▸ Supplied data
┄┄┄┄┄┄

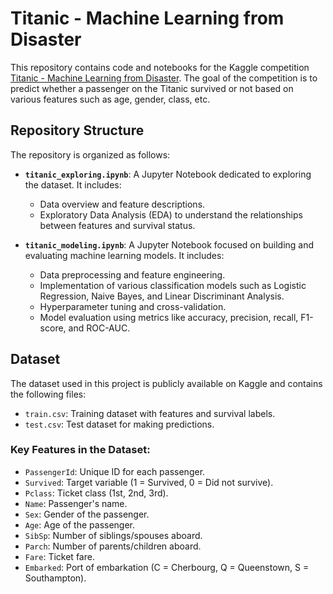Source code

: # Titanic - Machine Learning from Disaster

This repository contains code and notebooks for the Kaggle competition [Titanic - Machine Learning from Disaster](https://www.kaggle.com/competitions/titanic). The goal of the competition is to predict whether a passenger on the Titanic survived or not based on various features such as age, gender, class, etc.

## Repository Structure

The repository is organized as follows:

- **`titanic_exploring.ipynb`**: A Jupyter Notebook dedicated to exploring the dataset. It includes:
  - Data overview and feature descriptions.
  - Exploratory Data Analysis (EDA) to understand the relationships between features and survival status.

- **`titanic_modeling.ipynb`**: A Jupyter Notebook focused on building and evaluating machine learning models. It includes:
  - Data preprocessing and feature engineering.
  - Implementation of various classification models such as Logistic Regression, Naive Bayes, and Linear Discriminant Analysis.
  - Hyperparameter tuning and cross-validation.
  - Model evaluation using metrics like accuracy, precision, recall, F1-score, and ROC-AUC.

## Dataset

The dataset used in this project is publicly available on Kaggle and contains the following files:
- `train.csv`: Training dataset with features and survival labels.
- `test.csv`: Test dataset for making predictions.

### Key Features in the Dataset:
- `PassengerId`: Unique ID for each passenger.
- `Survived`: Target variable (1 = Survived, 0 = Did not survive).
- `Pclass`: Ticket class (1st, 2nd, 3rd).
- `Name`: Passenger's name.
- `Sex`: Gender of the passenger.
- `Age`: Age of the passenger.
- `SibSp`: Number of siblings/spouses aboard.
- `Parch`: Number of parents/children aboard.
- `Fare`: Ticket fare.
- `Embarked`: Port of embarkation (C = Cherbourg, Q = Queenstown, S = Southampton).

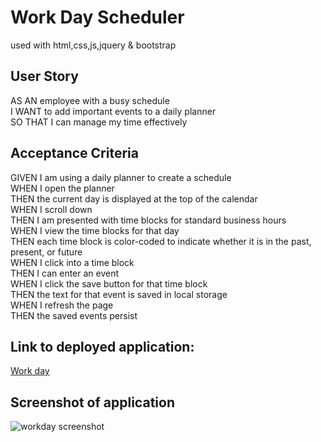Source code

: # Work Day Scheduler
used with html,css,js,jquery & bootstrap

## User Story
AS AN employee with a busy schedule \
I WANT to add important events to a daily planner \
SO THAT I can manage my time effectively

## Acceptance Criteria
GIVEN I am using a daily planner to create a schedule \
WHEN I open the planner \
THEN the current day is displayed at the top of the calendar \
WHEN I scroll down \
THEN I am presented with time blocks for standard business hours \
WHEN I view the time blocks for that day \
THEN each time block is color-coded to indicate whether it is in the past, present, or future \
WHEN I click into a time block \
THEN I can enter an event \
WHEN I click the save button for that time block \
THEN the text for that event is saved in local storage \
WHEN I refresh the page \
THEN the saved events persist

## Link to deployed application:
[Work day](https://mschellberg.github.io/workday/)

## Screenshot of application
![workday screenshot](https://user-images.githubusercontent.com/71852138/100799188-b2cfd800-33f2-11eb-9cab-482369ff0e42.png)
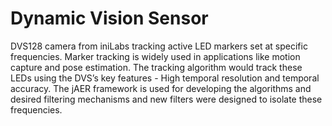 # Dynamic Vision Sensor 

DVS128 camera from iniLabs tracking active LED markers set at specific frequencies. Marker tracking is widely used in applications like motion capture and pose estimation. The tracking algorithm would track these LEDs using the DVS’s key features - High temporal resolution and temporal accuracy. The jAER framework is used for developing the algorithms and desired filtering mechanisms and new filters were designed to isolate these frequencies.
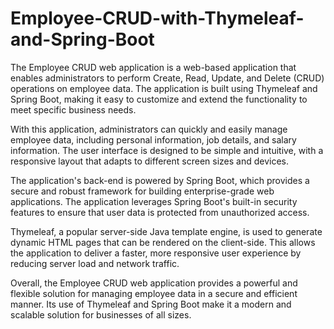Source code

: # Employee-CRUD-with-Thymeleaf-and-Spring-Boot
The Employee CRUD web application is a web-based application that enables administrators to perform Create, Read, Update, and Delete (CRUD) operations on employee data. The application is built using Thymeleaf and Spring Boot, making it easy to customize and extend the functionality to meet specific business needs.

With this application, administrators can quickly and easily manage employee data, including personal information, job details, and salary information. The user interface is designed to be simple and intuitive, with a responsive layout that adapts to different screen sizes and devices.

The application's back-end is powered by Spring Boot, which provides a secure and robust framework for building enterprise-grade web applications. The application leverages Spring Boot's built-in security features to ensure that user data is protected from unauthorized access.

Thymeleaf, a popular server-side Java template engine, is used to generate dynamic HTML pages that can be rendered on the client-side. This allows the application to deliver a faster, more responsive user experience by reducing server load and network traffic.

Overall, the Employee CRUD web application provides a powerful and flexible solution for managing employee data in a secure and efficient manner. Its use of Thymeleaf and Spring Boot make it a modern and scalable solution for businesses of all sizes.
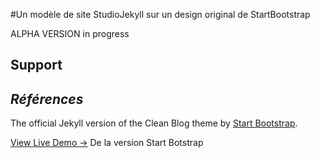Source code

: #Un modèle de site StudioJekyll sur un design original de StartBootstrap

ALPHA VERSION in progress

## Support

## _Références_

The official Jekyll version of the Clean Blog theme by [Start Bootstrap](http://startbootstrap.com/).

[View Live Demo &rarr;](http://blackrockdigital.github.io/startbootstrap-clean-blog-jekyll/) De la version Start Botstrap

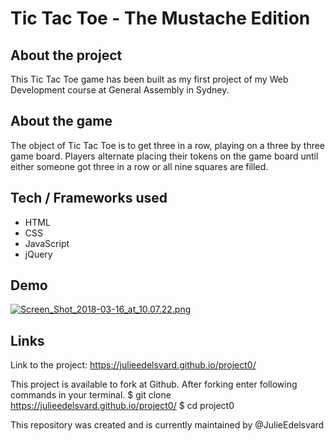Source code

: 
# Tic Tac Toe - The Mustache Edition

## About the project

This Tic Tac Toe game has been built as my first project of my Web Development course at General Assembly in Sydney.

## About the game

The object of Tic Tac Toe is to get three in a row, playing on a three by three game board. Players alternate placing their tokens on the game board until either someone got three in a row or all nine squares are filled.

## Tech / Frameworks used

* HTML
* CSS
* JavaScript
* jQuery

## Demo

[![Screen_Shot_2018-03-16_at_10.07.22.png](https://s17.postimg.org/w3jvzg80v/Screen_Shot_2018-03-16_at_10.07.22.png)](https://postimg.org/image/jox3z4gij/)

## Links

Link to the project: https://julieedelsvard.github.io/project0/

This project is available to fork at Github.
After forking enter following commands in your terminal.
$ git clone https://julieedelsvard.github.io/project0/
$ cd project0

This repository was created and is currently maintained by @JulieEdelsvard
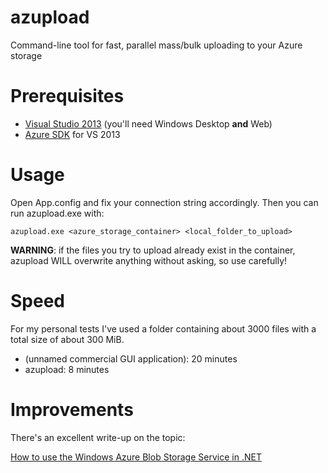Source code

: # azupload

Command-line tool for fast, parallel mass/bulk uploading to your Azure storage

# Prerequisites

 * [Visual Studio 2013](http://www.visualstudio.com/downloads/download-visual-studio-vs) (you'll need Windows Desktop **and** Web)
 * [Azure SDK](http://www.windowsazure.com/en-us/downloads/) for VS 2013

# Usage

Open App.config and fix your connection string accordingly. Then you can run azupload.exe with:

`azupload.exe <azure_storage_container> <local_folder_to_upload>`

**WARNING**: if the files you try to upload already exist in the container, azupload WILL overwrite anything without asking, so use carefully!

# Speed

For my personal tests I've used a folder containing about 3000 files with a total size of about 300 MiB.

* (unnamed commercial GUI application): 20 minutes
* azupload: 8 minutes

# Improvements

There's an excellent write-up on the topic:

[How to use the Windows Azure Blob Storage Service in .NET](http://www.windowsazure.com/en-us/documentation/articles/storage-dotnet-how-to-use-blobs-20/)
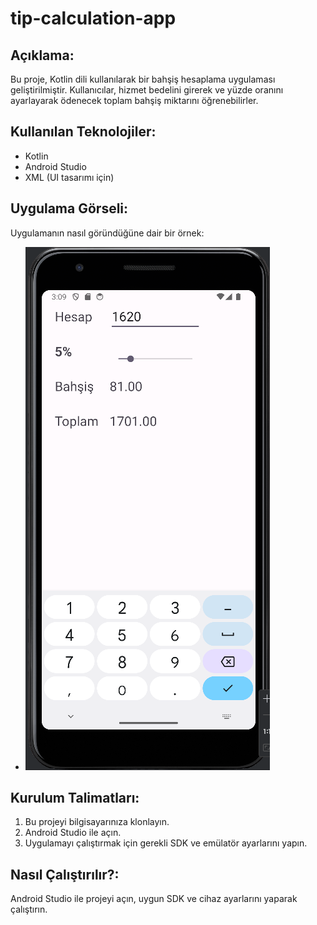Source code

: # tip-calculation-app
## Açıklama:
Bu proje, Kotlin dili kullanılarak bir bahşiş hesaplama uygulaması geliştirilmiştir. Kullanıcılar, hizmet bedelini girerek ve yüzde oranını ayarlayarak ödenecek toplam bahşiş miktarını öğrenebilirler.
## Kullanılan Teknolojiler:
- Kotlin
- Android Studio
- XML (UI tasarımı için)
## Uygulama Görseli:
Uygulamanın nasıl göründüğüne dair bir örnek:
- ![Tip App Görseli](./tip_app.png)
## Kurulum Talimatları:
1. Bu projeyi bilgisayarınıza klonlayın.
2. Android Studio ile açın.
3. Uygulamayı çalıştırmak için gerekli SDK ve emülatör ayarlarını yapın.
## Nasıl Çalıştırılır?:
Android Studio ile projeyi açın, uygun SDK ve cihaz ayarlarını yaparak çalıştırın.
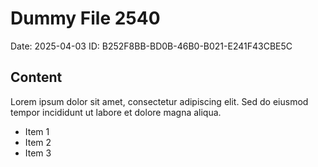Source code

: # Dummy File 2540

Date: 2025-04-03
ID: B252F8BB-BD0B-46B0-B021-E241F43CBE5C

## Content

Lorem ipsum dolor sit amet, consectetur adipiscing elit.
Sed do eiusmod tempor incididunt ut labore et dolore magna aliqua.

* Item 1
* Item 2
* Item 3
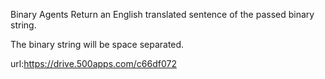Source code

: Binary Agents
Return an English translated sentence of the passed binary string.

The binary string will be space separated.

url:https://drive.500apps.com/c66df072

┄┄┄┄┄┄

▸ Work to be completed
Write out each entry word for word, images excluded.

▸ Reply to the task
Source code

: # Titanic - Machine Learning from Disaster

This repository contains code and notebooks for the Kaggle competition [Titanic - Machine Learning from Disaster](https://www.kaggle.com/competitions/titanic). The goal of the competition is to predict whether a passenger on the Titanic survived or not based on various features such as age, gender, class, etc.

## Repository Structure

The repository is organized as follows:

- **`titanic_exploring.ipynb`**: A Jupyter Notebook dedicated to exploring the dataset. It includes:
  - Data overview and feature descriptions.
  - Exploratory Data Analysis (EDA) to understand the relationships between features and survival status.

- **`titanic_modeling.ipynb`**: A Jupyter Notebook focused on building and evaluating machine learning models. It includes:
  - Data preprocessing and feature engineering.
  - Implementation of various classification models such as Logistic Regression, Naive Bayes, and Linear Discriminant Analysis.
  - Hyperparameter tuning and cross-validation.
  - Model evaluation using metrics like accuracy, precision, recall, F1-score, and ROC-AUC.

## Dataset

The dataset used in this project is publicly available on Kaggle and contains the following files:
- `train.csv`: Training dataset with features and survival labels.
- `test.csv`: Test dataset for making predictions.

### Key Features in the Dataset:
- `PassengerId`: Unique ID for each passenger.
- `Survived`: Target variable (1 = Survived, 0 = Did not survive).
- `Pclass`: Ticket class (1st, 2nd, 3rd).
- `Name`: Passenger's name.
- `Sex`: Gender of the passenger.
- `Age`: Age of the passenger.
- `SibSp`: Number of siblings/spouses aboard.
- `Parch`: Number of parents/children aboard.
- `Fare`: Ticket fare.
- `Embarked`: Port of embarkation (C = Cherbourg, Q = Queenstown, S = Southampton).

Source code

: # Work Day Scheduler
used with html,css,js,jquery & bootstrap

## User Story
AS AN employee with a busy schedule \
I WANT to add important events to a daily planner \
SO THAT I can manage my time effectively

## Acceptance Criteria
GIVEN I am using a daily planner to create a schedule \
WHEN I open the planner \
THEN the current day is displayed at the top of the calendar \
WHEN I scroll down \
THEN I am presented with time blocks for standard business hours \
WHEN I view the time blocks for that day \
THEN each time block is color-coded to indicate whether it is in the past, present, or future \
WHEN I click into a time block \
THEN I can enter an event \
WHEN I click the save button for that time block \
THEN the text for that event is saved in local storage \
WHEN I refresh the page \
THEN the saved events persist

## Link to deployed application:
[Work day](https://mschellberg.github.io/workday/)

## Screenshot of application
![workday screenshot](https://user-images.githubusercontent.com/71852138/100799188-b2cfd800-33f2-11eb-9cab-482369ff0e42.png)
 # Dynamic Vision Sensor 

DVS128 camera from iniLabs tracking active LED markers set at specific frequencies. Marker tracking is widely used in applications like motion capture and pose estimation. The tracking algorithm would track these LEDs using the DVS’s key features - High temporal resolution and temporal accuracy. The jAER framework is used for developing the algorithms and desired filtering mechanisms and new filters were designed to isolate these frequencies.
Source code

: # Employee-CRUD-with-Thymeleaf-and-Spring-Boot
The Employee CRUD web application is a web-based application that enables administrators to perform Create, Read, Update, and Delete (CRUD) operations on employee data. The application is built using Thymeleaf and Spring Boot, making it easy to customize and extend the functionality to meet specific business needs.

With this application, administrators can quickly and easily manage employee data, including personal information, job details, and salary information. The user interface is designed to be simple and intuitive, with a responsive layout that adapts to different screen sizes and devices.

The application's back-end is powered by Spring Boot, which provides a secure and robust framework for building enterprise-grade web applications. The application leverages Spring Boot's built-in security features to ensure that user data is protected from unauthorized access.

Thymeleaf, a popular server-side Java template engine, is used to generate dynamic HTML pages that can be rendered on the client-side. This allows the application to deliver a faster, more responsive user experience by reducing server load and network traffic.

Overall, the Employee CRUD web application provides a powerful and flexible solution for managing employee data in a secure and efficient manner. Its use of Thymeleaf and Spring Boot make it a modern and scalable solution for businesses of all sizes.
Source code

: #Un modèle de site StudioJekyll sur un design original de StartBootstrap

ALPHA VERSION in progress

## Support

## _Références_

The official Jekyll version of the Clean Blog theme by [Start Bootstrap](http://startbootstrap.com/).

[View Live Demo &rarr;](http://blackrockdigital.github.io/startbootstrap-clean-blog-jekyll/) De la version Start Botstrap

Source code

: 
# Tic Tac Toe - The Mustache Edition

## About the project

This Tic Tac Toe game has been built as my first project of my Web Development course at General Assembly in Sydney.

## About the game

The object of Tic Tac Toe is to get three in a row, playing on a three by three game board. Players alternate placing their tokens on the game board until either someone got three in a row or all nine squares are filled.

## Tech / Frameworks used

* HTML
* CSS
* JavaScript
* jQuery

## Demo

[![Screen_Shot_2018-03-16_at_10.07.22.png](https://s17.postimg.org/w3jvzg80v/Screen_Shot_2018-03-16_at_10.07.22.png)](https://postimg.org/image/jox3z4gij/)

## Links

Link to the project: https://julieedelsvard.github.io/project0/

This project is available to fork at Github.
After forking enter following commands in your terminal.
$ git clone https://julieedelsvard.github.io/project0/
$ cd project0

This repository was created and is currently maintained by @JulieEdelsvard
Source code

: # azupload

Command-line tool for fast, parallel mass/bulk uploading to your Azure storage

# Prerequisites

 * [Visual Studio 2013](http://www.visualstudio.com/downloads/download-visual-studio-vs) (you'll need Windows Desktop **and** Web)
 * [Azure SDK](http://www.windowsazure.com/en-us/downloads/) for VS 2013

# Usage

Open App.config and fix your connection string accordingly. Then you can run azupload.exe with:

`azupload.exe <azure_storage_container> <local_folder_to_upload>`

**WARNING**: if the files you try to upload already exist in the container, azupload WILL overwrite anything without asking, so use carefully!

# Speed

For my personal tests I've used a folder containing about 3000 files with a total size of about 300 MiB.

* (unnamed commercial GUI application): 20 minutes
* azupload: 8 minutes

# Improvements

There's an excellent write-up on the topic:

[How to use the Windows Azure Blob Storage Service in .NET](http://www.windowsazure.com/en-us/documentation/articles/storage-dotnet-how-to-use-blobs-20/)
Source code

: # tip-calculation-app
## Açıklama:
Bu proje, Kotlin dili kullanılarak bir bahşiş hesaplama uygulaması geliştirilmiştir. Kullanıcılar, hizmet bedelini girerek ve yüzde oranını ayarlayarak ödenecek toplam bahşiş miktarını öğrenebilirler.
## Kullanılan Teknolojiler:
- Kotlin
- Android Studio
- XML (UI tasarımı için)
## Uygulama Görseli:
Uygulamanın nasıl göründüğüne dair bir örnek:
- ![Tip App Görseli](./tip_app.png)
## Kurulum Talimatları:
1. Bu projeyi bilgisayarınıza klonlayın.
2. Android Studio ile açın.
3. Uygulamayı çalıştırmak için gerekli SDK ve emülatör ayarlarını yapın.
## Nasıl Çalıştırılır?:
Android Studio ile projeyi açın, uygun SDK ve cihaz ayarlarını yaparak çalıştırın.
Source code

: # Dummy File 2540

Date: 2025-04-03
ID: B252F8BB-BD0B-46B0-B021-E241F43CBE5C

## Content

Lorem ipsum dolor sit amet, consectetur adipiscing elit.
Sed do eiusmod tempor incididunt ut labore et dolore magna aliqua.

* Item 1
* Item 2
* Item 3
Source code

: Binary Agents
Return an English translated sentence of the passed binary string.

The binary string will be space separated.

url:https://drive.500apps.com/c66df072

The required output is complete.